Capital One buys Brex for $5.15B, ending the Fintech’s IPO dreams
Capital One Financial agreed to acquire fintech startup Brex for $5.15 billion in a mix of cash and stock, drawing the curtain on a company that once talked openly about taking on American Express. The deal landed with a thud rather than a bang.
The news, first reported by The Wall Street Journal, surfaced alongside Capital One’s fourth-quarter earnings and confirmed what many insiders had already begun to accept: Brex’s run as an independent giant-in-the-making was over.
“Capital One Financial agreed to buy the fintech Brex for $5.15 billion in cash and stock, in a deal that could give the credit-card issuer more firepower with corporate clients,” The Wall Street Journal reported.

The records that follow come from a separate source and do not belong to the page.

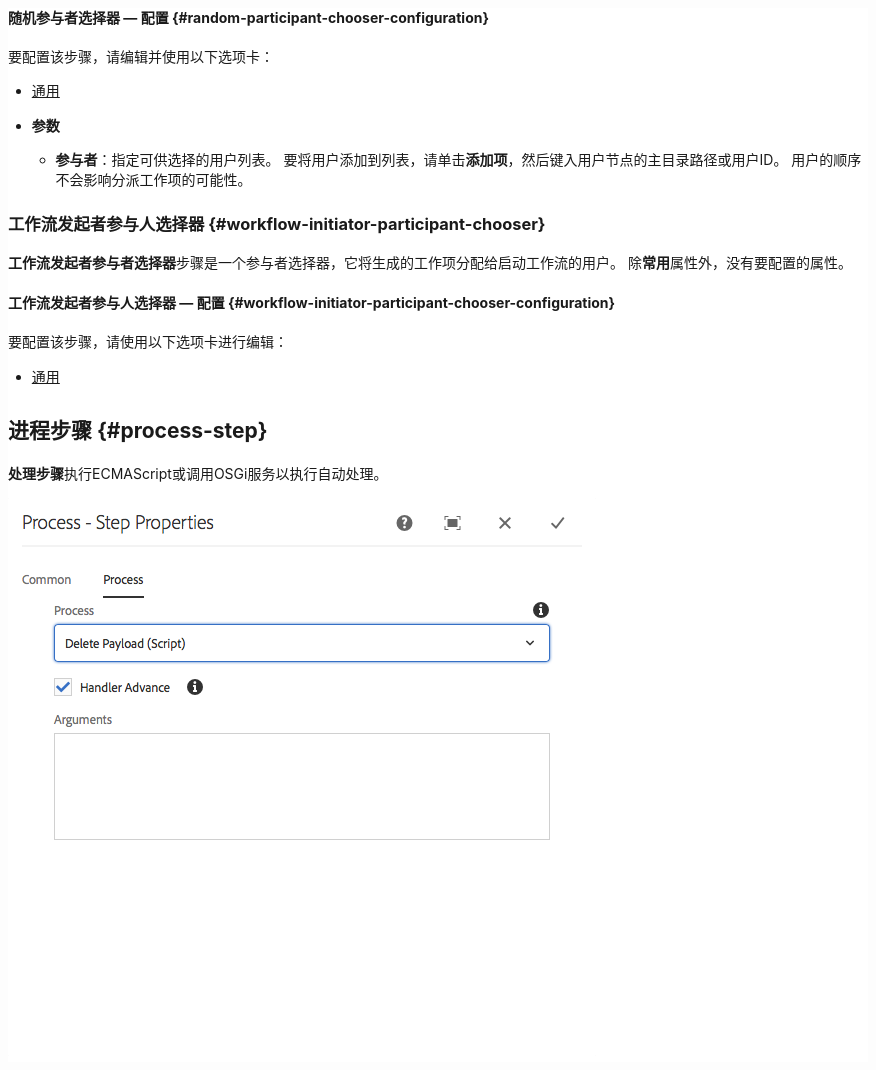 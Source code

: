 #### 随机参与者选择器 — 配置 {#random-participant-chooser-configuration}

要配置该步骤，请编辑并使用以下选项卡：

* [通用](#step-properties-common-tab)
* **参数**

   * **参与者**：指定可供选择的用户列表。 要将用户添加到列表，请单击&#x200B;**添加项**，然后键入用户节点的主目录路径或用户ID。 用户的顺序不会影响分派工作项的可能性。

### 工作流发起者参与人选择器 {#workflow-initiator-participant-chooser}

**工作流发起者参与者选择器**&#x200B;步骤是一个参与者选择器，它将生成的工作项分配给启动工作流的用户。 除&#x200B;**常用**&#x200B;属性外，没有要配置的属性。

#### 工作流发起者参与人选择器 — 配置 {#workflow-initiator-participant-chooser-configuration}

要配置该步骤，请使用以下选项卡进行编辑：

* [通用](#step-properties-common-tab)

## 进程步骤 {#process-step}

**处理步骤**&#x200B;执行ECMAScript或调用OSGi服务以执行自动处理。

![wf-32](assets/wf-32.png)
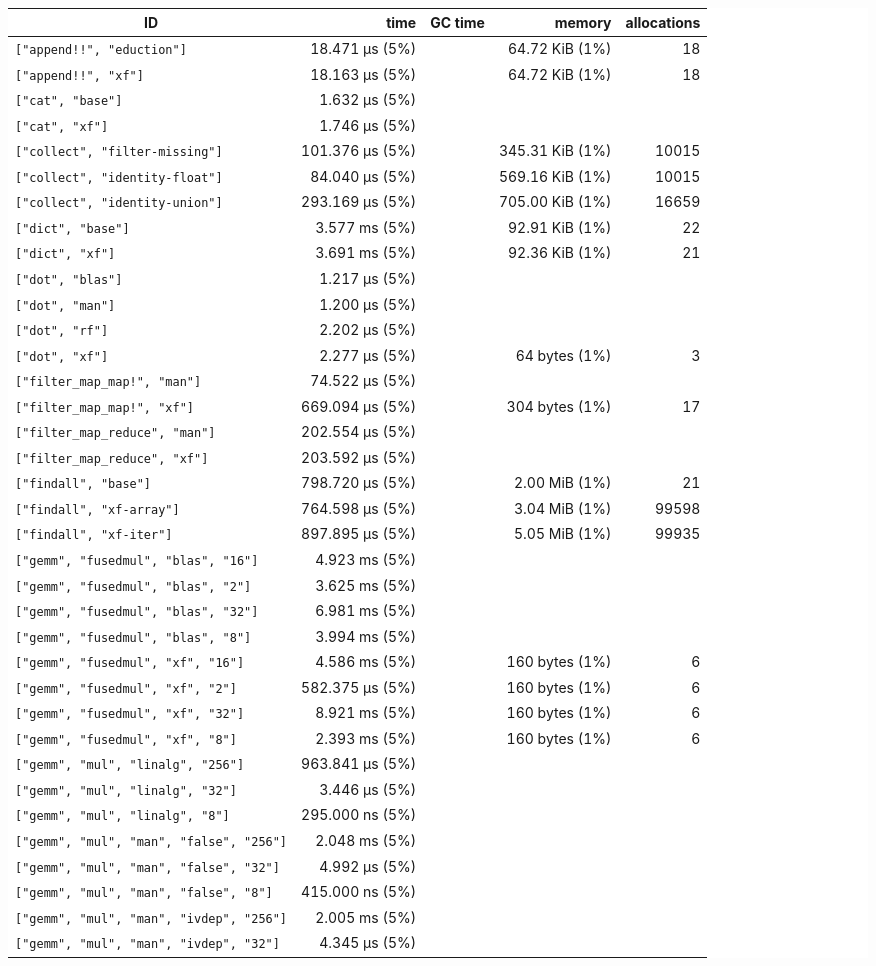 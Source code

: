 | ID                                       | time            | GC time | memory          | allocations |
|------------------------------------------|----------------:|--------:|----------------:|------------:|
| `["append!!", "eduction"]`               |  18.471 μs (5%) |         |  64.72 KiB (1%) |          18 |
| `["append!!", "xf"]`                     |  18.163 μs (5%) |         |  64.72 KiB (1%) |          18 |
| `["cat", "base"]`                        |   1.632 μs (5%) |         |                 |             |
| `["cat", "xf"]`                          |   1.746 μs (5%) |         |                 |             |
| `["collect", "filter-missing"]`          | 101.376 μs (5%) |         | 345.31 KiB (1%) |       10015 |
| `["collect", "identity-float"]`          |  84.040 μs (5%) |         | 569.16 KiB (1%) |       10015 |
| `["collect", "identity-union"]`          | 293.169 μs (5%) |         | 705.00 KiB (1%) |       16659 |
| `["dict", "base"]`                       |   3.577 ms (5%) |         |  92.91 KiB (1%) |          22 |
| `["dict", "xf"]`                         |   3.691 ms (5%) |         |  92.36 KiB (1%) |          21 |
| `["dot", "blas"]`                        |   1.217 μs (5%) |         |                 |             |
| `["dot", "man"]`                         |   1.200 μs (5%) |         |                 |             |
| `["dot", "rf"]`                          |   2.202 μs (5%) |         |                 |             |
| `["dot", "xf"]`                          |   2.277 μs (5%) |         |   64 bytes (1%) |           3 |
| `["filter_map_map!", "man"]`             |  74.522 μs (5%) |         |                 |             |
| `["filter_map_map!", "xf"]`              | 669.094 μs (5%) |         |  304 bytes (1%) |          17 |
| `["filter_map_reduce", "man"]`           | 202.554 μs (5%) |         |                 |             |
| `["filter_map_reduce", "xf"]`            | 203.592 μs (5%) |         |                 |             |
| `["findall", "base"]`                    | 798.720 μs (5%) |         |   2.00 MiB (1%) |          21 |
| `["findall", "xf-array"]`                | 764.598 μs (5%) |         |   3.04 MiB (1%) |       99598 |
| `["findall", "xf-iter"]`                 | 897.895 μs (5%) |         |   5.05 MiB (1%) |       99935 |
| `["gemm", "fusedmul", "blas", "16"]`     |   4.923 ms (5%) |         |                 |             |
| `["gemm", "fusedmul", "blas", "2"]`      |   3.625 ms (5%) |         |                 |             |
| `["gemm", "fusedmul", "blas", "32"]`     |   6.981 ms (5%) |         |                 |             |
| `["gemm", "fusedmul", "blas", "8"]`      |   3.994 ms (5%) |         |                 |             |
| `["gemm", "fusedmul", "xf", "16"]`       |   4.586 ms (5%) |         |  160 bytes (1%) |           6 |
| `["gemm", "fusedmul", "xf", "2"]`        | 582.375 μs (5%) |         |  160 bytes (1%) |           6 |
| `["gemm", "fusedmul", "xf", "32"]`       |   8.921 ms (5%) |         |  160 bytes (1%) |           6 |
| `["gemm", "fusedmul", "xf", "8"]`        |   2.393 ms (5%) |         |  160 bytes (1%) |           6 |
| `["gemm", "mul", "linalg", "256"]`       | 963.841 μs (5%) |         |                 |             |
| `["gemm", "mul", "linalg", "32"]`        |   3.446 μs (5%) |         |                 |             |
| `["gemm", "mul", "linalg", "8"]`         | 295.000 ns (5%) |         |                 |             |
| `["gemm", "mul", "man", "false", "256"]` |   2.048 ms (5%) |         |                 |             |
| `["gemm", "mul", "man", "false", "32"]`  |   4.992 μs (5%) |         |                 |             |
| `["gemm", "mul", "man", "false", "8"]`   | 415.000 ns (5%) |         |                 |             |
| `["gemm", "mul", "man", "ivdep", "256"]` |   2.005 ms (5%) |         |                 |             |
| `["gemm", "mul", "man", "ivdep", "32"]`  |   4.345 μs (5%) |         |                 |             | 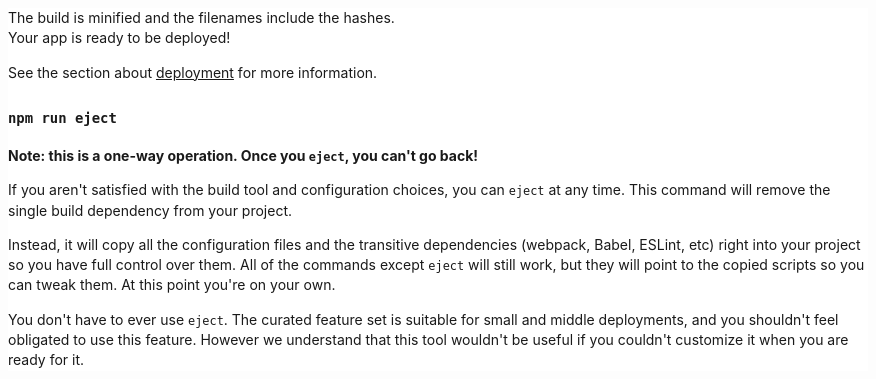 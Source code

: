 The build is minified and the filenames include the hashes.\
Your app is ready to be deployed!

See the section about [deployment](https://facebook.github.io/create-react-app/docs/deployment) for more information.

### `npm run eject`

**Note: this is a one-way operation. Once you `eject`, you can't go back!**

If you aren't satisfied with the build tool and configuration choices, you can `eject` at any time. This command will remove the single build dependency from your project.

Instead, it will copy all the configuration files and the transitive dependencies (webpack, Babel, ESLint, etc) right into your project so you have full control over them. All of the commands except `eject` will still work, but they will point to the copied scripts so you can tweak them. At this point you're on your own.

You don't have to ever use `eject`. The curated feature set is suitable for small and middle deployments, and you shouldn't feel obligated to use this feature. However we understand that this tool wouldn't be useful if you couldn't customize it when you are ready for it.

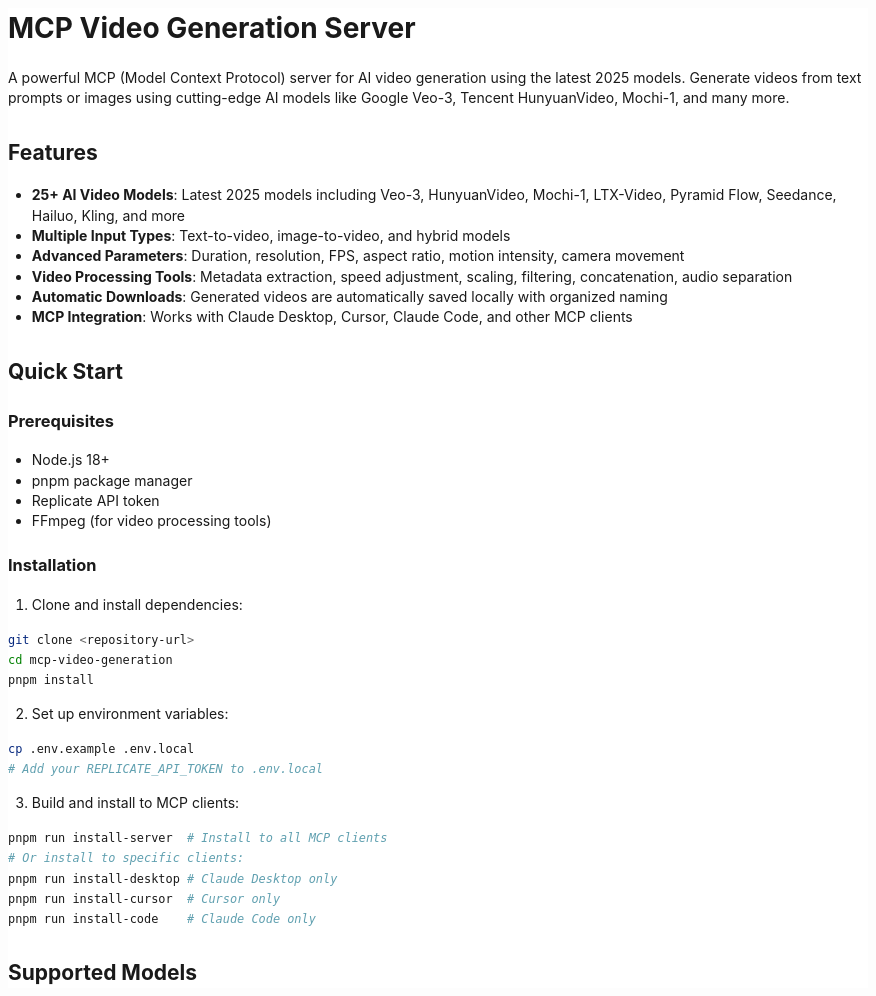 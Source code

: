 # MCP Video Generation Server

A powerful MCP (Model Context Protocol) server for AI video generation using the latest 2025 models. Generate videos from text prompts or images using cutting-edge AI models like Google Veo-3, Tencent HunyuanVideo, Mochi-1, and many more.

## Features

- **25+ AI Video Models**: Latest 2025 models including Veo-3, HunyuanVideo, Mochi-1, LTX-Video, Pyramid Flow, Seedance, Hailuo, Kling, and more
- **Multiple Input Types**: Text-to-video, image-to-video, and hybrid models
- **Advanced Parameters**: Duration, resolution, FPS, aspect ratio, motion intensity, camera movement
- **Video Processing Tools**: Metadata extraction, speed adjustment, scaling, filtering, concatenation, audio separation
- **Automatic Downloads**: Generated videos are automatically saved locally with organized naming
- **MCP Integration**: Works with Claude Desktop, Cursor, Claude Code, and other MCP clients

## Quick Start

### Prerequisites

- Node.js 18+ 
- pnpm package manager
- Replicate API token
- FFmpeg (for video processing tools)

### Installation

1. Clone and install dependencies:
```bash
git clone <repository-url>
cd mcp-video-generation
pnpm install
```

2. Set up environment variables:
```bash
cp .env.example .env.local
# Add your REPLICATE_API_TOKEN to .env.local
```

3. Build and install to MCP clients:
```bash
pnpm run install-server  # Install to all MCP clients
# Or install to specific clients:
pnpm run install-desktop # Claude Desktop only
pnpm run install-cursor  # Cursor only
pnpm run install-code    # Claude Code only
```

## Supported Models
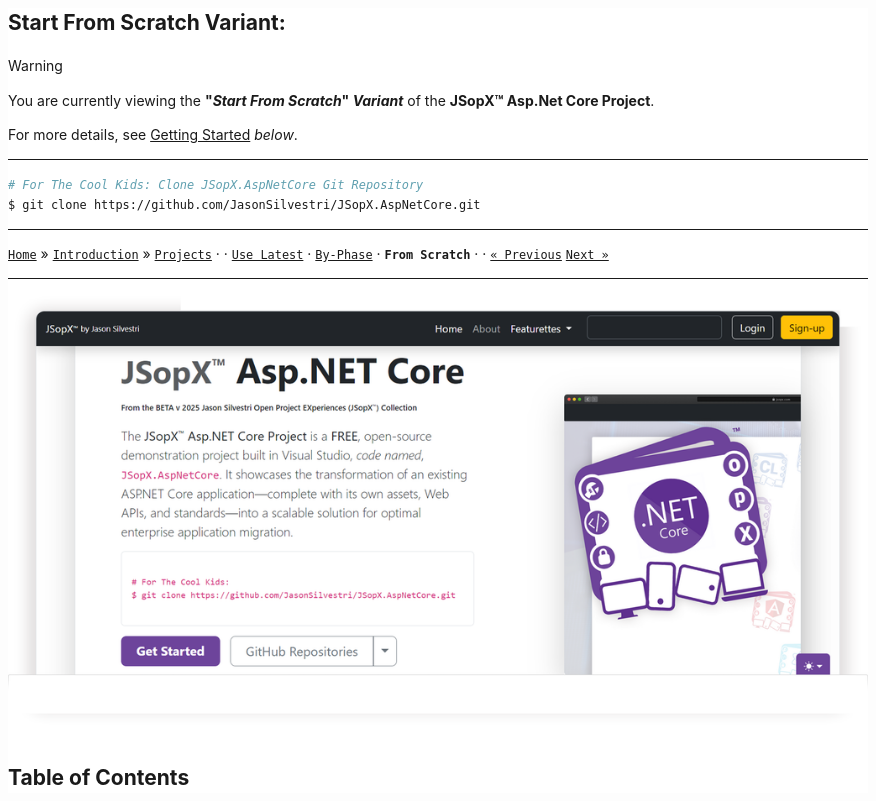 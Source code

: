 ## **Start From Scratch Variant:**

> [!WARNING]
> You are currently viewing the **"_Start From Scratch_" _Variant_** of the **JSopX™ Asp.Net Core Project**. 
> 
> For more details, see [Getting Started](#getting-started) _below_.

---


```bash
# For The Cool Kids: Clone JSopX.AspNetCore Git Repository
$ git clone https://github.com/JasonSilvestri/JSopX.AspNetCore.git
```

---

[`Home`](../../../../OpenProjects/jsopx.AspNetCore/p1/v1/README.md) » [`Introduction`](../../../../Introduction/) » [`Projects`](../../../../OpenProjects/jsopx.AspNetCore/p1/v1/OpenProjects/) · · [`Use Latest`](../../../../OpenProjects/jsopx.AspNetCore/README.md) · [`By-Phase`](../../../../OpenProjects/jsopx.AspNetCore/p1/v1/README.md) · **`From Scratch`** · · [`« Previous`](../../../../OpenProjects/jsopx.RCLxComponents/p1/v1/RECREATEME.md) [`Next »`](../../../../OpenProjects/jsopx.AngularCore/p1/v1/RECREATEME.md)

---


![Jason Silvestri Open Project EXperiences (JSopX™) 0. JSopX™ Enterprise Solution Asp.NET Core Splash](https://github.com/JasonSilvestri/JSopX.BridgeTooFar/blob/master/JSopX.BridgeTooFar/doc-assets/for-docs/jsopx-aspnet-core/in-markdown/aspnet-splash-simulate-container-markdown-step-0.png)

## Table of Contents  
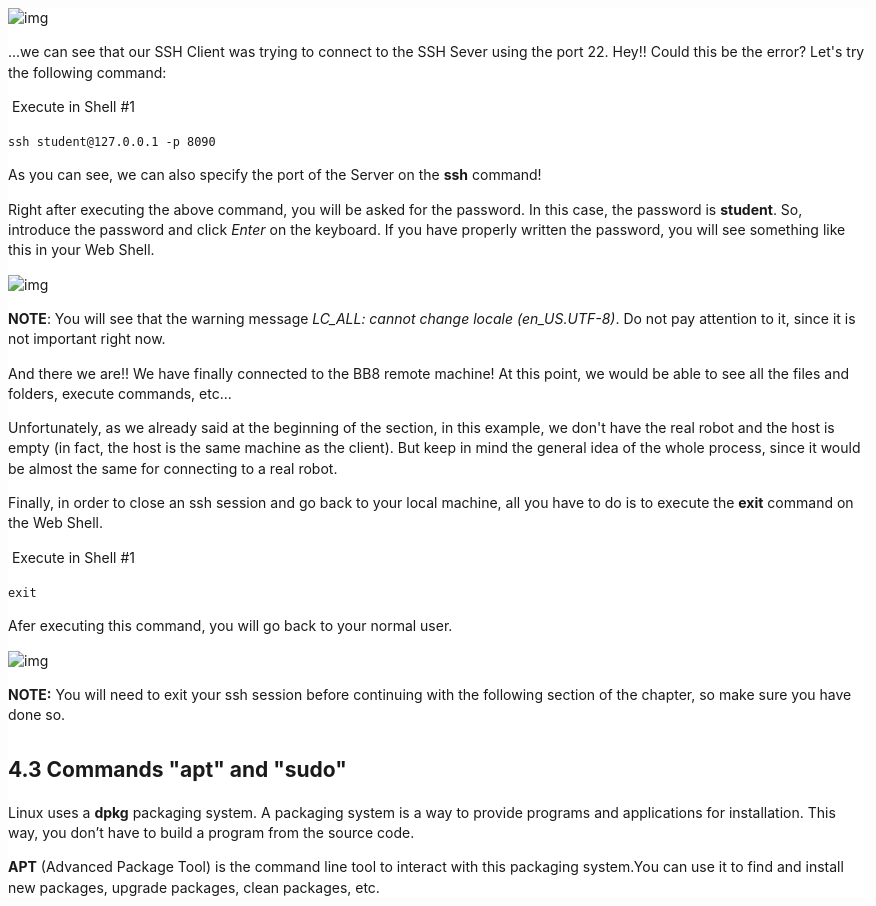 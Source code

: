 ![img](https://s3.eu-west-1.amazonaws.com/notebooks.ws/linux_for_robotics/img/ssh_refused.png)

...we can see that our SSH Client was trying to connect to the SSH  Sever using the port 22. Hey!! Could this be the error? Let's try the  following command:

​             Execute in Shell #1





```
ssh student@127.0.0.1 -p 8090
```

As you can see, we can also specify the port of the Server on the **ssh** command!

Right after executing the above command, you will be asked for the password. In this case, the password is **student**. So, introduce the password and click *Enter* on the keyboard. If you have properly written the password, you will see something like this in your Web Shell.

![img](https://s3.eu-west-1.amazonaws.com/notebooks.ws/linux_for_robotics/img/ssh_login.png)

**NOTE**: You will see that the warning  message *LC_ALL: cannot change locale (en_US.UTF-8)*. Do not pay  attention to it, since it is not important right now.

And there we are!! We have finally connected to the BB8 remote  machine! At this point, we would be able to see all the files and  folders, execute commands, etc...

Unfortunately, as we already said at the beginning of the section, in this example, we don't have the real robot and the host is empty (in  fact, the host is the same machine as the client). But keep in mind the  general idea of the whole process, since it would be almost the same for connecting to a real robot.

Finally, in order to close an ssh session and go back to your local machine, all you have to do is to execute the **exit** command on the Web Shell.

​             Execute in Shell #1





```
exit
```

Afer executing this command, you will go back to your normal user.

![img](https://s3.eu-west-1.amazonaws.com/notebooks.ws/linux_for_robotics/img/exit_ssh.png)

**NOTE:** You will need to exit your ssh  session before continuing with the following section of the chapter, so  make sure you have done so.

##         4.3                 Commands "apt" and "sudo"    

Linux uses a **dpkg** packaging system. A packaging  system is a way to provide programs and applications for installation.  This way, you don’t have to build a program from the source code.

**APT** (Advanced Package Tool) is the command line tool to interact with this packaging system.You can use it to find and  install new packages, upgrade packages, clean packages, etc.
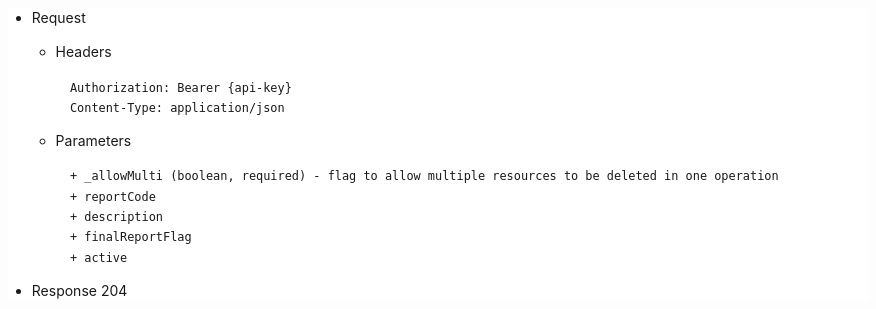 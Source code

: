 + Request

    + Headers

            Authorization: Bearer {api-key}
            Content-Type: application/json
            
    + Parameters
    
            + _allowMulti (boolean, required) - flag to allow multiple resources to be deleted in one operation
            + reportCode
            + description
            + finalReportFlag
            + active


+ Response 204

Brex was founded in 2017 by Henrique Dubugras and Pedro Franceschi, two Brazilian engineers who had already built and sold Pagar.me, a payments processor that handled more than $1.5 billion in gross merchandise volume. Their ambition in the U.S. market was plain from the start. Brex set out to rebuild corporate finance tools for technology companies, starting with a credit card that sidestepped traditional underwriting models. Inside one of its offices, the Wi-Fi password famously read “BuyAmex,” a wink at the incumbents the founders believed had lost touch with younger businesses.
That confidence showed up publicly, too. In a 2021 deep dive, Brex and its rival Ramp argued that “older institutions such as American Express and Capital One have overlooked the needs of some businesses.” Time has a way of reshaping those claims. Capital One ended up as Brex’s buyer.
Capital One Acquires Brex for $5.15B, Closing the Chapter on a Startup That Wanted to Disrupt AmEx
The price tells its own story. At $5.15 billion, the deal sits well below Brex’s peak private valuation of $12.3 billion in early 2022. Investors took a haircut, even with the transaction landing above the $3.9 billion secondary-market valuation tracked by Caplight. For shareholders staring at weak exit options across fintech, the outcome still looks preferable to waiting.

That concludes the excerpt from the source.